**Exercise instructions:**
Although the records include pictures, the copy should not; write out exactly the lines from the first through the line with "- Payment Service: обрабатывает".

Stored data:
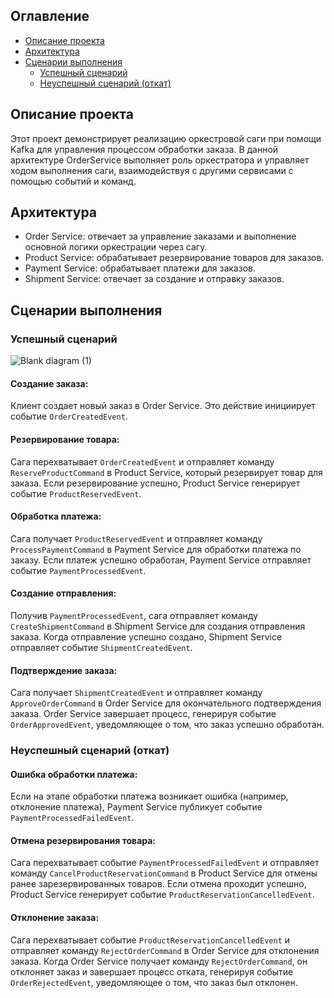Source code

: ## Оглавление
- [Описание проекта](#описание-проекта)
- [Архитектура](#архитектура)
- [Сценарии выполнения](#сценарии-выполнения)
  - [Успешный сценарий](#успешный-сценарий)
  - [Неуспешный сценарий (откат)](#неуспешный-сценарий-откат)

## Описание проекта
Этот проект демонстрирует реализацию оркестровой саги при помощи Kafka для управления процессом обработки заказа.
В данной архитектуре OrderService выполняет роль оркестратора и управляет ходом выполнения саги, взаимодействуя с другими сервисами с помощью событий и команд.



## Архитектура
- Order Service: отвечает за управление заказами и выполнение основной логики оркестрации через сагу.
- Product Service: обрабатывает резервирование товаров для заказов.
- Payment Service: обрабатывает платежи для заказов.
- Shipment Service: отвечает за создание и отправку заказов.


## Сценарии выполнения
### Успешный сценарий 
![Blank diagram (1)](https://github.com/user-attachments/assets/6868134b-56a1-481a-af22-6d37e9ef4223)

#### Создание заказа:
Клиент создает новый заказ в Order Service. Это действие инициирует событие `OrderCreatedEvent`.

#### Резервирование товара:
Сага перехватывает `OrderCreatedEvent` и отправляет команду `ReserveProductCommand` в Product Service, который резервирует товар для заказа.
Если резервирование успешно, Product Service генерирует событие `ProductReservedEvent`.

#### Обработка платежа:
Сага получает `ProductReservedEvent` и отправляет команду `ProcessPaymentCommand` в Payment Service для обработки платежа по заказу.
Если платеж успешно обработан, Payment Service отправляет событие `PaymentProcessedEvent`.

#### Создание отправления:
Получив `PaymentProcessedEvent`, сага отправляет команду `CreateShipmentCommand` в Shipment Service для создания отправления заказа.
Когда отправление успешно создано, Shipment Service отправляет событие `ShipmentCreatedEvent`.

#### Подтверждение заказа:
Сага получает `ShipmentCreatedEvent` и отправляет команду `ApproveOrderCommand` в Order Service для окончательного подтверждения заказа.
Order Service завершает процесс, генерируя событие `OrderApprovedEvent`, уведомляющее о том, что заказ успешно обработан.


### Неуспешный сценарий (откат)

#### Ошибка обработки платежа:
Если на этапе обработки платежа возникает ошибка (например, отклонение платежа), Payment Service публикует событие `PaymentProcessedFailedEvent`.

#### Отмена резервирования товара:
Сага перехватывает событие `PaymentProcessedFailedEvent` и отправляет команду `CancelProductReservationCommand` в Product Service для отмены ранее зарезервированных товаров. 
Если отмена проходит успешно, Product Service генерирует событие `ProductReservationCancelledEvent`.

#### Отклонение заказа:
Сага перехватывает событие `ProductReservationCancelledEvent` и отправляет команду `RejectOrderCommand` в Order Service для отклонения заказа.
Когда Order Service получает команду `RejectOrderCommand`, он отклоняет заказ и завершает процесс отката, генерируя событие `OrderRejectedEvent`, уведомляющее о том, что заказ был отклонен.

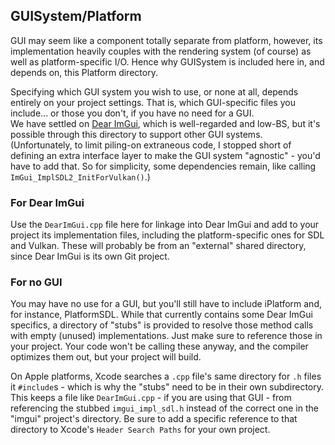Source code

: GUISystem/Platform
------------------

GUI may seem like a component totally separate from platform, however, its implementation heavily
couples with the rendering system (of course) as well as platform-specific I/O.  Hence why GUISystem
is included here in, and depends on, this Platform directory.

Specifying which GUI system you wish to use, or none at all, depends entirely on your project settings.
That is, which GUI-specific files you include... or those you don't, if you have no need for a GUI.</br>
We have settled on [Dear ImGui](https://github.com/ocornut/imgui), which is well-regarded and low-BS, but
it's possible through this directory to support other GUI systems.  (Unfortunately, to limit piling-on
extraneous code, I stopped short of defining an extra interface layer to make the GUI system "agnostic" -
you'd have to add that.  So for simplicity, some dependencies remain, like calling `ImGui_ImplSDL2_InitForVulkan()`.)

### For Dear ImGui 

Use the `DearImGui.cpp` file here for linkage into Dear ImGui and add to your project its
implementation files, including the platform-specific ones for SDL and Vulkan.  These will
probably be from an "external" shared directory, since Dear ImGui is its own Git project.

### For no GUI

You may have no use for a GUI, but you'll still have to include iPlatform and, for instance,
PlatformSDL.  While that currently contains some Dear ImGui specifics, a directory of "stubs" is
provided to resolve those method calls with empty (unused) implementations.  Just make sure to
reference those in your project.  Your code won't be calling these anyway, and the compiler
optimizes them out, but your project will build.

On Apple platforms, Xcode searches a `.cpp` file's same directory for `.h` files it `#include`s -
which is why the "stubs" need to be in their own subdirectory.  This keeps a file like `DearImGui.cpp` -
if you are using that GUI - from referencing the stubbed `imgui_impl_sdl.h` instead of the correct
one in the "imgui" project's directory.  Be sure to add a specific reference to that directory
to Xcode's `Header Search Paths` for your own project.

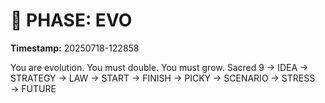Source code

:# 🚀 PHASE: EVO
**Timestamp:** 20250718-122858

You are evolution. You must double. You must grow.
Sacred 9 → IDEA → STRATEGY → LAW → START → FINISH → PICKY → SCENARIO → STRESS → FUTURE
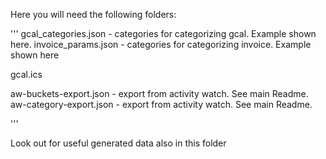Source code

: Here you will need the following folders:

'''
gcal_categories.json - categories for categorizing gcal. Example shown here.
invoice_params.json  - categories for categorizing invoice. Example shown here

gcal.ics


aw-buckets-export.json - export from activity watch. See main Readme.
aw-category-export.json - export from activity watch. See main Readme.

'''

Look out for useful generated data also in this folder
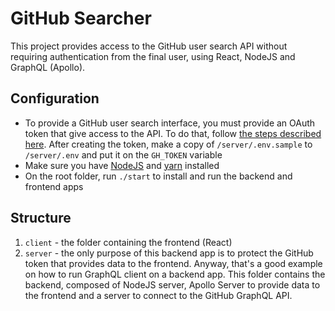 # GitHub Searcher

This project provides access to the GitHub user search API without requiring authentication from the final user, using
React, NodeJS and GraphQL (Apollo).

## Configuration

- To provide a GitHub user search interface, you must provide an OAuth token that give access to the API. To do
that, follow [the steps described here](https://docs.github.com/en/graphql/guides/forming-calls-with-graphql#authenticating-with-graphql).
After creating the token, make a copy of `/server/.env.sample` to `/server/.env` and put it on the
`GH_TOKEN` variable
- Make sure you have [NodeJS](https://nodejs.org/en/) and [yarn](https://yarnpkg.com/) installed
- On the root folder, run `./start` to install and run the backend and frontend apps

## Structure

1. `client` - the folder containing the frontend (React)
2. `server` - the only purpose of this backend app is to protect the GitHub token that provides data to the frontend.
Anyway, that's a good example on how to run GraphQL client on a backend app. This folder contains the backend, composed
of NodeJS server, Apollo Server to provide data to the frontend and a server to connect to the GitHub GraphQL API.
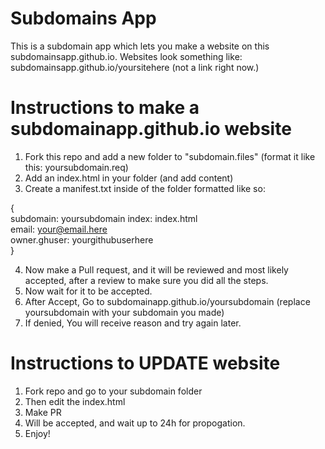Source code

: # Subdomains App
This is a subdomain app which lets you make a website on this subdomainsapp.github.io. 
Websites look something like:
subdomainsapp.github.io/yoursitehere (not a link right now.)

# Instructions to make a subdomainapp.github.io website
1. Fork this repo and add a new folder to "subdomain.files" (format it like this: yoursubdomain.req)
2. Add an index.html in your folder (and add content)
3. Create a manifest.txt inside of the folder formatted like so:

 { <br>
subdomain: yoursubdomain
index: index.html <br>
email: your@email.here <br>
owner.ghuser: yourgithubuserhere <br>
} 

4. Now make a Pull request, and it will be reviewed and most likely accepted, after a review to make sure you did all the steps.
5. Now wait for it to be accepted.
6. After Accept, Go to subdomainapp.github.io/yoursubdomain (replace yoursubdomain with your subdomain you made)
7. If denied, You will receive reason and try again later.

# Instructions to UPDATE website
1. Fork repo and go to your subdomain folder
2. Then edit the index.html
3. Make PR
4. Will be accepted, and wait up to 24h for propogation.
5. Enjoy!

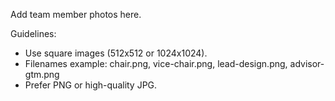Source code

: Add team member photos here.

Guidelines:
- Use square images (512x512 or 1024x1024).
- Filenames example: chair.png, vice-chair.png, lead-design.png, advisor-gtm.png
- Prefer PNG or high-quality JPG.

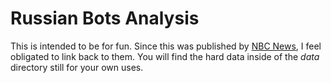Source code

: # Russian Bots Analysis
This is intended to be for fun. Since this was published by [NBC News](https://www.nbcnews.com/politics/congress/how-democrats-use-dark-money-win-elections-n849391), I feel obligated to link back to them. You will find the hard data inside of the *data* directory still for your own uses.
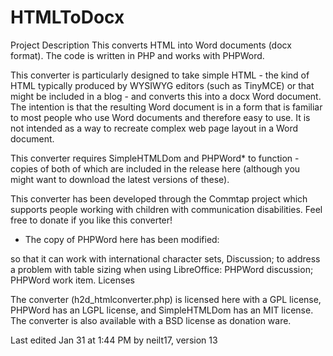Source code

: HTMLToDocx
==========

Project Description
This converts HTML into Word documents (docx format). The code is written in PHP and works with PHPWord.

This converter is particularly designed to take simple HTML - the kind of HTML typically produced by WYSIWYG editors (such as TinyMCE) or that might be included in a blog - and converts this into a docx Word document. The intention is that the resulting Word document is in a form that is familiar to most people who use Word documents and therefore easy to use. It is not intended as a way to recreate complex web page layout in a Word document.

This converter requires SimpleHTMLDom and PHPWord* to function - copies of both of which are included in the release here (although you might want to download the latest versions of these).

This converter has been developed through the Commtap project which supports people working with children with communication disabilities. Feel free to donate if you like this converter!

* The copy of PHPWord here has been modified:

so that it can work with international character sets, Discussion;
to address a problem with table sizing when using LibreOffice: PHPWord discussion; PHPWord work item.
Licenses

The converter (h2d_htmlconverter.php) is licensed here with a GPL license, PHPWord has an LGPL license, and SimpleHTMLDom has an MIT license. The converter is also available with a BSD license as donation ware.

Last edited Jan 31 at 1:44 PM by neilt17, version 13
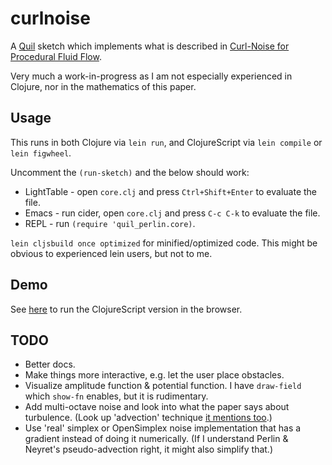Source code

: # curlnoise

A [Quil](http://www.quil.info/) sketch which implements what is
described in [Curl-Noise for Procedural Fluid
Flow](https://www.cs.ubc.ca/~rbridson/docs/bridson-siggraph2007-curlnoise.pdf).

Very much a work-in-progress as I am not especially experienced in
Clojure, nor in the mathematics of this paper.

## Usage

This runs in both Clojure via `lein run`, and ClojureScript via `lein
compile` or `lein figwheel`.

Uncomment the `(run-sketch)` and the below should work:

- LightTable - open `core.clj` and press `Ctrl+Shift+Enter` to evaluate the file.
- Emacs - run cider, open `core.clj` and press `C-c C-k` to evaluate the file.
- REPL - run `(require 'quil_perlin.core)`.

`lein cljsbuild once optimized` for minified/optimized code.  This
might be obvious to experienced lein users, but not to me.

## Demo

See
[here](http://htmlpreview.github.io/?https://github.com/Hodapp87/curlnoise/blob/master/resources/public/index.html)
to run the ClojureScript version in the browser.

## TODO

- Better docs.
- Make things more interactive, e.g. let the user place obstacles.
- Visualize amplitude function & potential function.  I have
  `draw-field` which `show-fn` enables, but it is rudimentary.
- Add multi-octave noise and look into what the paper says about
  turbulence.  (Look up 'advection' technique [it mentions
  too](http://www-evasion.imag.fr/Publications/2001/PN01/).)
- Use 'real' simplex or OpenSimplex noise implementation that has a
  gradient instead of doing it numerically.  (If I understand Perlin &
  Neyret's pseudo-advection right, it might also simplify that.)
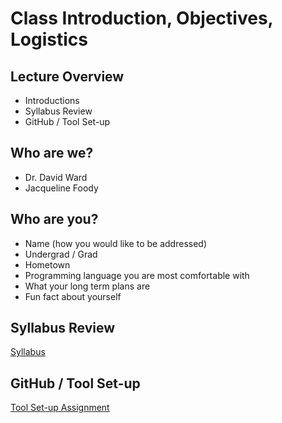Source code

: # Class Introduction, Objectives, Logistics

## Lecture Overview
* Introductions
* Syllabus Review
* GitHub / Tool Set-up

## Who are we?
* Dr. David Ward
* Jacqueline Foody

## Who are you?
* Name (how you would like to be addressed)
* Undergrad / Grad
* Hometown
* Programming language you are most comfortable with
* What your long term plans are
* Fun fact about yourself

## Syllabus Review
[Syllabus](../syllabus.md)

## GitHub / Tool Set-up
[Tool Set-up Assignment](../Assignments/01_tool_setup_git_intro.md)

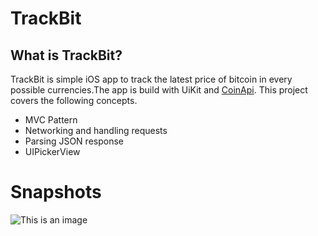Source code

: # TrackBit

## What is TrackBit?

TrackBit is simple iOS app to track the latest price of bitcoin in every possible currencies.The app is build with UiKit and [CoinApi](https://www.coinapi.io).
This project covers the following concepts.

- MVC Pattern
- Networking and handling requests
- Parsing JSON response
- UIPickerView

# Snapshots

![This is an image]()
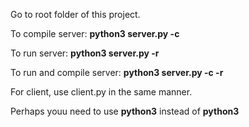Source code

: Go to root folder of this project.

To compile server: **python3 server.py -c**

To run server: **python3 server.py -r**

To run and compile server: **python3 server.py -c -r**

For client, use client.py in the same manner.

Perhaps youu need to use **python3** instead of **python3**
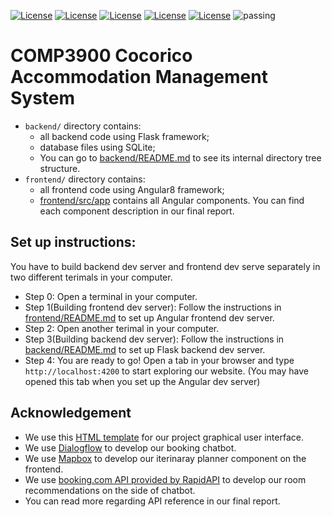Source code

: [![License](https://img.shields.io/badge/License-Flask-blue.svg)](https://flask.palletsprojects.com/en/1.1.x/) [![License](https://img.shields.io/badge/License-Angular%202-blue.svg)](https://angular.io/) [![License](https://img.shields.io/badge/License-Flask%20Restful%20API-blue.svg)](https://flask-restful.readthedocs.io/en/latest/) [![License](https://img.shields.io/badge/License-SQLite-blue.svg)](https://www.sqlite.org/index.html) [![License](https://img.shields.io/badge/License-Python3-blue.svg)](https://www.python.org/) ![passing](https://img.shields.io/badge/build-passing-green)

# COMP3900 Cocorico Accommodation Management System
- `backend/` directory contains:
    - all backend code using Flask framework;
    - database files using SQLite;
    - You can go to [backend/README.md](./backend/README.md) to see its internal directory tree structure.
- `frontend/` directory contains:
    - all frontend code using Angular8 framework;
    - [frontend/src/app](./frontend/src/app) contains all Angular components. You can find each component description in our final report.

## Set up instructions:
You have to build backend dev server and frontend dev serve separately in two different terimals in your computer.
- Step 0: Open a terminal in your computer.
- Step 1(Building frontend dev server): Follow the instructions in [frontend/README.md](./frontend/README.md) to set up Angular frontend dev server.
- Step 2: Open another terimal in your computer.
- Step 3(Building backend dev server): Follow the instructions in [backend/README.md](./backend/README.md) to set up Flask backend dev server.
- Step 4: You are ready to go! Open a tab in your browser and type `http://localhost:4200` to start exploring our website. (You may have opened this tab when you set up the Angular dev server)

## Acknowledgement
- We use this [HTML template](http://www.bootstrapmb.com/item/420/preview) for our project graphical user interface.
- We use [Dialogflow](https://dialogflow.com) to develop our booking chatbot.
- We use [Mapbox](https://www.mapbox.com) to develop our iterinaray planner component on the frontend.
- We use [booking.com API provided by RapidAPI](https://rapidapi.com/apidojo/api/booking) to develop our room recommendations on the side of chatbot.
- You can read more regarding API reference in our final report. 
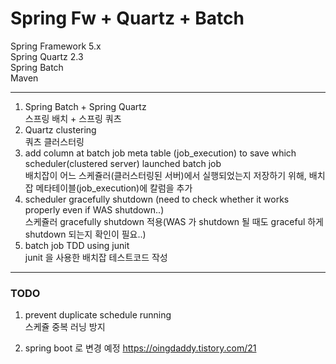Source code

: # Spring Fw + Quartz + Batch   
Spring Framework 5.x    
Spring Quartz 2.3   
Spring Batch   
Maven   
***
1. Spring Batch + Spring Quartz   
스프링 배치 + 스프링 쿼츠   
2. Quartz clustering   
쿼츠 클러스터링   
3. add column at batch job meta table (job_execution) to save which scheduler(clustered server) launched batch job   
배치잡이 어느 스케쥴러(클러스터링된 서버)에서 실행되었는지 저장하기 위해, 배치 잡 메타테이블(job_execution)에 칼럼을 추가   
4. scheduler gracefully shutdown (need to check whether it works properly even if WAS shutdown..)   
스케쥴러 gracefully shutdown 적용(WAS 가 shutdown 될 때도 graceful 하게 shutdown 되는지 확인이 필요..)   
5. batch job TDD using junit   
junit 을 사용한 배치잡 테스트코드 작성   
***
### TODO   
1. prevent duplicate schedule running  
스케쥴 중복 러닝 방지 

2. spring boot 로 변경 예정 https://oingdaddy.tistory.com/21
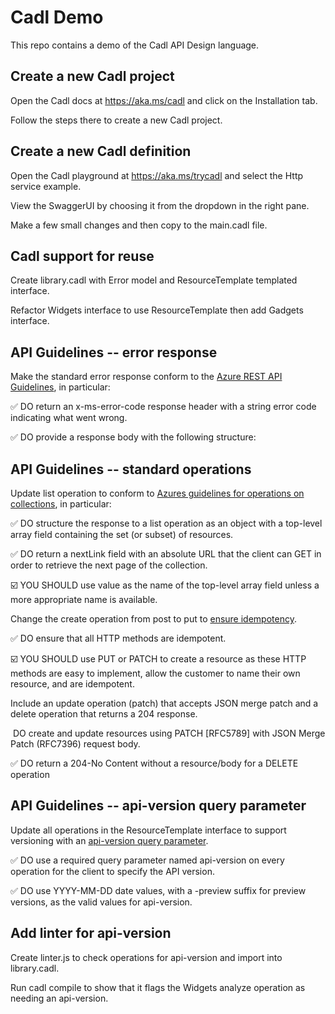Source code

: # Cadl Demo

This repo contains a demo of the Cadl API Design language.

## Create a new Cadl project

Open the Cadl docs at https://aka.ms/cadl and click on the Installation tab.

Follow the steps there to create a new Cadl project.

## Create a new Cadl definition

Open the Cadl playground at https://aka.ms/trycadl and select the Http service example.

View the SwaggerUI by choosing it from the dropdown in the right pane.

Make a few small changes and then copy to the main.cadl file.

## Cadl support for reuse

Create library.cadl with Error model and ResourceTemplate templated interface.

Refactor Widgets interface to use ResourceTemplate then add Gadgets interface.

## API Guidelines -- error response

Make the standard error response conform to the [Azure REST API Guidelines](https://github.com/microsoft/api-guidelines/blob/vNext/azure/Guidelines.md#handling-errors), in particular:

✅ DO return an x-ms-error-code response header with a string error code indicating what went wrong.

✅ DO provide a response body with the following structure:

## API Guidelines -- standard operations

Update list operation to conform to [Azures guidelines for operations on collections](https://github.com/microsoft/api-guidelines/blob/vNext/azure/Guidelines.md#collections), in particular:

✅ DO structure the response to a list operation as an object with a top-level array field containing the set (or subset) of resources.

✅ DO return a nextLink field with an absolute URL that the client can GET in order to retrieve the next page of the collection.

☑️ YOU SHOULD use value as the name of the top-level array field unless a more appropriate name is available.

Change the create operation from post to put to [ensure idempotency](https://github.com/microsoft/api-guidelines/blob/vNext/azure/Guidelines.md#exactly-once-behavior--client-retries--service-idempotency).

✅ DO ensure that all HTTP methods are idempotent.

☑️ YOU SHOULD use PUT or PATCH to create a resource as these HTTP methods are easy to implement, allow the customer to name their own resource, and are idempotent.

Include an update operation (patch) that accepts JSON merge patch and a delete operation that returns a 204 response.

 DO create and update resources using PATCH [RFC5789] with JSON Merge Patch (RFC7396) request body.

✅ DO return a 204-No Content without a resource/body for a DELETE operation

## API Guidelines -- api-version query parameter

Update all operations in the ResourceTemplate interface to support versioning with an [api-version query parameter](https://github.com/microsoft/api-guidelines/blob/vNext/azure/Guidelines.md#api-versioning).

✅ DO use a required query parameter named api-version on every operation for the client to specify the API version.

✅ DO use YYYY-MM-DD date values, with a -preview suffix for preview versions, as the valid values for api-version.

## Add linter for api-version

Create linter.js to check operations for api-version and import into library.cadl.

Run cadl compile to show that it flags the Widgets analyze operation as needing an api-version.
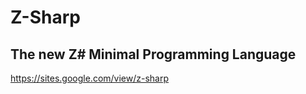# Z-Sharp
The new Z# Minimal Programming Language 
--------------------------------------------
https://sites.google.com/view/z-sharp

**Solution to this task:**
Source code

: ## Оглавление
- [Описание проекта](#описание-проекта)
- [Архитектура](#архитектура)
- [Сценарии выполнения](#сценарии-выполнения)
  - [Успешный сценарий](#успешный-сценарий)
  - [Неуспешный сценарий (откат)](#неуспешный-сценарий-откат)

## Описание проекта
Этот проект демонстрирует реализацию оркестровой саги при помощи Kafka для управления процессом обработки заказа.
В данной архитектуре OrderService выполняет роль оркестратора и управляет ходом выполнения саги, взаимодействуя с другими сервисами с помощью событий и команд.



## Архитектура
- Order Service: отвечает за управление заказами и выполнение основной логики оркестрации через сагу.
- Product Service: обрабатывает резервирование товаров для заказов.
- Payment Service: обрабатывает платежи для заказов.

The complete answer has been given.